* [What to work on]: Retype the entries exactly, but skip the pictures.

* [Extracted information]:
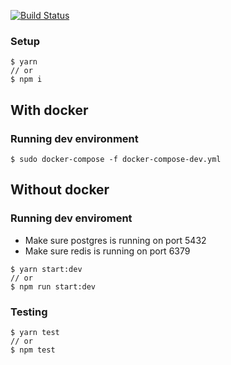 [![Build Status](https://travis-ci.org/PoorlyDefinedBehaviour/orangedit.svg?branch=master)](https://travis-ci.org/PoorlyDefinedBehaviour/orangedit)

### Setup

```terminal
$ yarn
// or
$ npm i
```

## With docker

### Running dev environment

```terminal
$ sudo docker-compose -f docker-compose-dev.yml
```

## Without docker

### Running dev enviroment

- Make sure postgres is running on port 5432
- Make sure redis is running on port 6379

```terminal
$ yarn start:dev
// or
$ npm run start:dev
```

### Testing

```terminal
$ yarn test
// or
$ npm test
```
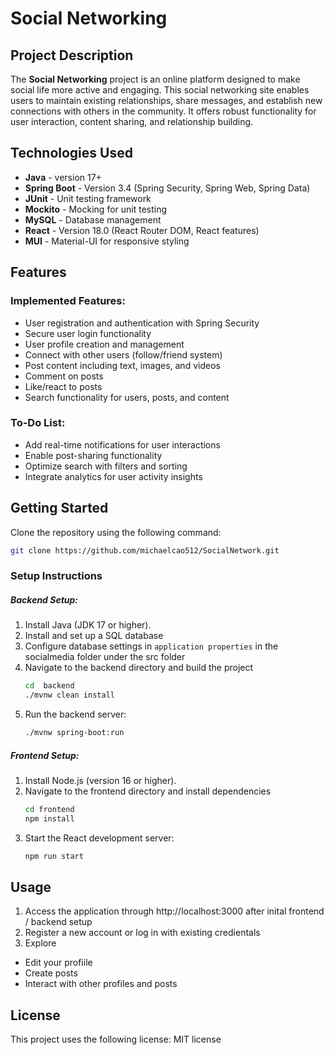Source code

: # Social Networking

## Project Description

The **Social Networking** project is an online platform designed to make social life more active and engaging. This social networking site enables users to maintain existing relationships, share messages, and establish new connections with others in the community. It offers robust functionality for user interaction, content sharing, and relationship building.

## Technologies Used

* **Java** - version 17+
* **Spring Boot** - Version 3.4 (Spring Security, Spring Web, Spring Data)
* **JUnit** - Unit testing framework
* **Mockito** - Mocking for unit testing
* **MySQL** - Database management
* **React** - Version 18.0 (React Router DOM, React features)
* **MUI** - Material-UI for responsive styling

## Features

### Implemented Features:
* User registration and authentication with Spring Security
* Secure user login functionality
* User profile creation and management
* Connect with other users (follow/friend system)
* Post content including text, images, and videos
* Comment on posts
* Like/react to posts
* Search functionality for users, posts, and content

### To-Do List:
* Add real-time notifications for user interactions
* Enable post-sharing functionality
* Optimize search with filters and sorting
* Integrate analytics for user activity insights

## Getting Started

Clone the repository using the following command:  
```bash
git clone https://github.com/michaelcao512/SocialNetwork.git
```

### Setup Instructions

##### Backend Setup:
1. Install Java (JDK 17 or higher).
2. Install and set up a SQL database
3. Configure database settings in `application properties` in the socialmedia folder under the src folder
4. Navigate to the backend directory and build the project
   ```bash
   cd  backend
   ./mvnw clean install
   ```
5. Run the backend server:
   ```bash
   ./mvnw spring-boot:run
   ```
##### Frontend Setup:
1. Install Node.js (version 16 or higher).
2. Navigate to the frontend directory and install dependencies
   ```bash
   cd frontend
   npm install
   ```
3. Start the React development server:
   ```bash
   npm run start
   ```

## Usage
1. Access the application through http://localhost:3000 after inital frontend / backend setup
2. Register a new account or log in with existing credientals
3. Explore
  * Edit your profiile
  * Create posts
  * Interact with other profiles and posts

## License
This project uses the following license: MIT license

   
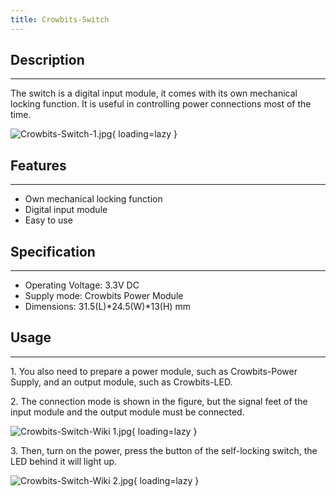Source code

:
 ```yaml
---
title: Crowbits-Switch
---
```


## Description
-----------

The switch is a digital input module, it comes with its own mechanical locking function. It is useful in controlling power connections most of the time.

![Crowbits-Switch-1.jpg](https://wiki.elecrow.com/images/thumb/8/87/Crowbits-Switch-1.jpg/600px-Crowbits-Switch-1.jpg){ loading=lazy }

## Features
--------

- Own mechanical locking function
- Digital input module
- Easy to use

## Specification
-------------

- Operating Voltage: 3.3V DC
- Supply mode: Crowbits Power Module
- Dimensions: 31.5(L)\*24.5(W)\*13(H) mm

## Usage
-----

1\. You also need to prepare a power module, such as Crowbits-Power Supply, and an output module, such as Crowbits-LED.

2\. The connection mode is shown in the figure, but the signal feet of the input module and the output module must be connected.

![Crowbits-Switch-Wiki 1.jpg](https://wiki.elecrow.com/images/thumb/3/35/Crowbits-Switch-Wiki_1.jpg/600px-Crowbits-Switch-Wiki_1.jpg){ loading=lazy }

3\. Then, turn on the power, press the button of the self-locking switch, the LED behind it will light up.

![Crowbits-Switch-Wiki 2.jpg](https://wiki.elecrow.com/images/thumb/7/7e/Crowbits-Switch-Wiki_2.jpg/600px-Crowbits-Switch-Wiki_2.jpg){ loading=lazy }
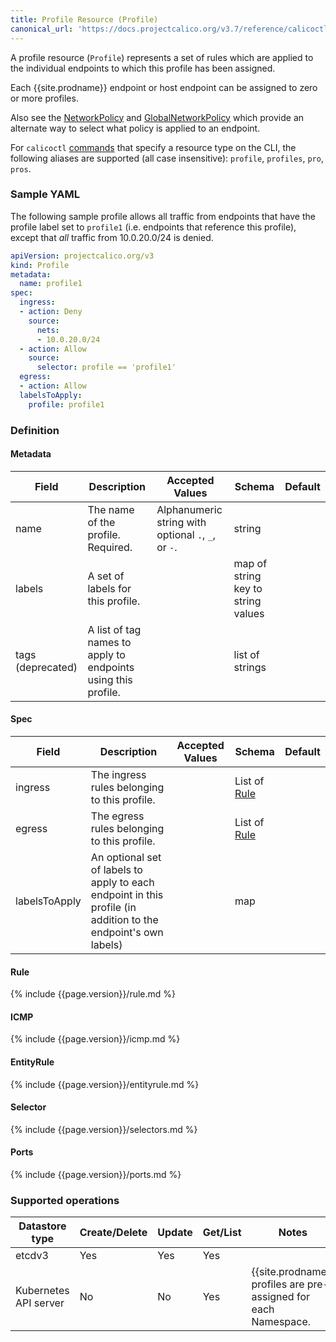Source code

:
 ```yaml
---
title: Profile Resource (Profile)
canonical_url: 'https://docs.projectcalico.org/v3.7/reference/calicoctl/resources/profile'
---
```


A profile resource (`Profile`) represents a set of rules which are applied
to the individual endpoints to which this profile has been assigned.

Each {{site.prodname}} endpoint or host endpoint can be assigned to zero or more profiles.

Also see the [NetworkPolicy]({{site.baseurl}}/{{page.version}}/reference/calicoctl/resources/networkpolicy) and [GlobalNetworkPolicy]({{site.baseurl}}/{{page.version}}/reference/calicoctl/resources/globalnetworkpolicy) which provide an alternate way to select what policy is applied to an endpoint.

For `calicoctl` [commands]({{site.baseurl}}/{{page.version}}/reference/calicoctl/commands/) that specify a resource type on the CLI, the following
aliases are supported (all case insensitive): `profile`, `profiles`, `pro`, `pros`.

### Sample YAML

The following sample profile allows all traffic from endpoints that
have the profile label set to `profile1` (i.e. endpoints that reference this profile),
except that *all* traffic from 10.0.20.0/24 is denied.

```yaml
apiVersion: projectcalico.org/v3
kind: Profile
metadata:
  name: profile1
spec:
  ingress:
  - action: Deny
    source:
      nets:
      - 10.0.20.0/24
  - action: Allow
    source:
      selector: profile == 'profile1'
  egress:
  - action: Allow
  labelsToApply:
    profile: profile1
```

### Definition

#### Metadata

| Field       | Description                 | Accepted Values   | Schema | Default    |
|-------------|-----------------------------|-------------------|--------|------------|
| name   | The name of the profile. Required. | Alphanumeric string with optional `.`, `_`, or `-`. | string |
| labels | A set of labels for this profile. |  | map of string key to string values |
| tags (deprecated) | A list of tag names to apply to endpoints using this profile.        | | list of strings |

#### Spec

| Field       | Description                 | Accepted Values   | Schema | Default    |
|-------------|-----------------------------|-------------------|--------|------------|
| ingress  | The ingress rules belonging to this profile. | | List of [Rule](#rule) |
| egress   | The egress rules belonging to this profile. | | List of [Rule](#rule)  |
| labelsToApply | An optional set of labels to apply to each endpoint in this profile (in addition to the endpoint's own labels) |  | map |

#### Rule

{% include {{page.version}}/rule.md %}

#### ICMP

{% include {{page.version}}/icmp.md %}

#### EntityRule

{% include {{page.version}}/entityrule.md %}

#### Selector

{% include {{page.version}}/selectors.md %}

#### Ports

{% include {{page.version}}/ports.md %}


### Supported operations

| Datastore type        | Create/Delete | Update | Get/List | Notes
|-----------------------|---------------|--------|----------|------
| etcdv3                | Yes           | Yes    | Yes      |
| Kubernetes API server | No            | No     | Yes      | {{site.prodname}} profiles are pre-assigned for each Namespace.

* [Response area]:
 [![Build Status](https://travis-ci.org/PoorlyDefinedBehaviour/orangedit.svg?branch=master)](https://travis-ci.org/PoorlyDefinedBehaviour/orangedit)

### Setup

```terminal
$ yarn
// or
$ npm i
```

## With docker

### Running dev environment

```terminal
$ sudo docker-compose -f docker-compose-dev.yml
```

## Without docker

### Running dev enviroment

- Make sure postgres is running on port 5432
- Make sure redis is running on port 6379

```terminal
$ yarn start:dev
// or
$ npm run start:dev
```

### Testing

```terminal
$ yarn test
// or
$ npm test
```
Source code

: # Social Networking

## Project Description

The **Social Networking** project is an online platform designed to make social life more active and engaging. This social networking site enables users to maintain existing relationships, share messages, and establish new connections with others in the community. It offers robust functionality for user interaction, content sharing, and relationship building.

## Technologies Used

* **Java** - version 17+
* **Spring Boot** - Version 3.4 (Spring Security, Spring Web, Spring Data)
* **JUnit** - Unit testing framework
* **Mockito** - Mocking for unit testing
* **MySQL** - Database management
* **React** - Version 18.0 (React Router DOM, React features)
* **MUI** - Material-UI for responsive styling

## Features

### Implemented Features:
* User registration and authentication with Spring Security
* Secure user login functionality
* User profile creation and management
* Connect with other users (follow/friend system)
* Post content including text, images, and videos
* Comment on posts
* Like/react to posts
* Search functionality for users, posts, and content

### To-Do List:
* Add real-time notifications for user interactions
* Enable post-sharing functionality
* Optimize search with filters and sorting
* Integrate analytics for user activity insights

## Getting Started

Clone the repository using the following command:  
```bash
git clone https://github.com/michaelcao512/SocialNetwork.git
```

### Setup Instructions

##### Backend Setup:
1. Install Java (JDK 17 or higher).
2. Install and set up a SQL database
3. Configure database settings in `application properties` in the socialmedia folder under the src folder
4. Navigate to the backend directory and build the project
   ```bash
   cd  backend
   ./mvnw clean install
   ```
5. Run the backend server:
   ```bash
   ./mvnw spring-boot:run
   ```
##### Frontend Setup:
1. Install Node.js (version 16 or higher).
2. Navigate to the frontend directory and install dependencies
   ```bash
   cd frontend
   npm install
   ```
3. Start the React development server:
   ```bash
   npm run start
   ```

## Usage
1. Access the application through http://localhost:3000 after inital frontend / backend setup
2. Register a new account or log in with existing credientals
3. Explore
  * Edit your profiile
  * Create posts
  * Interact with other profiles and posts

## License
This project uses the following license: MIT license

   
Source code

:
 ```yaml
---
title: Crowbits-Switch
---
```


## Description
-----------

The switch is a digital input module, it comes with its own mechanical locking function. It is useful in controlling power connections most of the time.

![Crowbits-Switch-1.jpg](https://wiki.elecrow.com/images/thumb/8/87/Crowbits-Switch-1.jpg/600px-Crowbits-Switch-1.jpg){ loading=lazy }

## Features
--------

- Own mechanical locking function
- Digital input module
- Easy to use

## Specification
-------------

- Operating Voltage: 3.3V DC
- Supply mode: Crowbits Power Module
- Dimensions: 31.5(L)\*24.5(W)\*13(H) mm

## Usage
-----

1\. You also need to prepare a power module, such as Crowbits-Power Supply, and an output module, such as Crowbits-LED.

2\. The connection mode is shown in the figure, but the signal feet of the input module and the output module must be connected.

![Crowbits-Switch-Wiki 1.jpg](https://wiki.elecrow.com/images/thumb/3/35/Crowbits-Switch-Wiki_1.jpg/600px-Crowbits-Switch-Wiki_1.jpg){ loading=lazy }

3\. Then, turn on the power, press the button of the self-locking switch, the LED behind it will light up.

![Crowbits-Switch-Wiki 2.jpg](https://wiki.elecrow.com/images/thumb/7/7e/Crowbits-Switch-Wiki_2.jpg/600px-Crowbits-Switch-Wiki_2.jpg){ loading=lazy }
Source code

:
 ```yaml
---
title: Profile Resource (Profile)
canonical_url: 'https://docs.projectcalico.org/v3.7/reference/calicoctl/resources/profile'
---
```


A profile resource (`Profile`) represents a set of rules which are applied
to the individual endpoints to which this profile has been assigned.

Each {{site.prodname}} endpoint or host endpoint can be assigned to zero or more profiles.

Also see the [NetworkPolicy]({{site.baseurl}}/{{page.version}}/reference/calicoctl/resources/networkpolicy) and [GlobalNetworkPolicy]({{site.baseurl}}/{{page.version}}/reference/calicoctl/resources/globalnetworkpolicy) which provide an alternate way to select what policy is applied to an endpoint.

For `calicoctl` [commands]({{site.baseurl}}/{{page.version}}/reference/calicoctl/commands/) that specify a resource type on the CLI, the following
aliases are supported (all case insensitive): `profile`, `profiles`, `pro`, `pros`.

### Sample YAML

The following sample profile allows all traffic from endpoints that
have the profile label set to `profile1` (i.e. endpoints that reference this profile),
except that *all* traffic from 10.0.20.0/24 is denied.

```yaml
apiVersion: projectcalico.org/v3
kind: Profile
metadata:
  name: profile1
spec:
  ingress:
  - action: Deny
    source:
      nets:
      - 10.0.20.0/24
  - action: Allow
    source:
      selector: profile == 'profile1'
  egress:
  - action: Allow
  labelsToApply:
    profile: profile1
```

### Definition

#### Metadata

| Field       | Description                 | Accepted Values   | Schema | Default    |
|-------------|-----------------------------|-------------------|--------|------------|
| name   | The name of the profile. Required. | Alphanumeric string with optional `.`, `_`, or `-`. | string |
| labels | A set of labels for this profile. |  | map of string key to string values |
| tags (deprecated) | A list of tag names to apply to endpoints using this profile.        | | list of strings |

#### Spec

| Field       | Description                 | Accepted Values   | Schema | Default    |
|-------------|-----------------------------|-------------------|--------|------------|
| ingress  | The ingress rules belonging to this profile. | | List of [Rule](#rule) |
| egress   | The egress rules belonging to this profile. | | List of [Rule](#rule)  |
| labelsToApply | An optional set of labels to apply to each endpoint in this profile (in addition to the endpoint's own labels) |  | map |

#### Rule

{% include {{page.version}}/rule.md %}

#### ICMP

{% include {{page.version}}/icmp.md %}

#### EntityRule

{% include {{page.version}}/entityrule.md %}

#### Selector

{% include {{page.version}}/selectors.md %}

#### Ports

{% include {{page.version}}/ports.md %}


### Supported operations

| Datastore type        | Create/Delete | Update | Get/List | Notes
|-----------------------|---------------|--------|----------|------
| etcdv3                | Yes           | Yes    | Yes      |
| Kubernetes API server | No            | No     | Yes      | {{site.prodname}} profiles are pre-assigned for each Namespace.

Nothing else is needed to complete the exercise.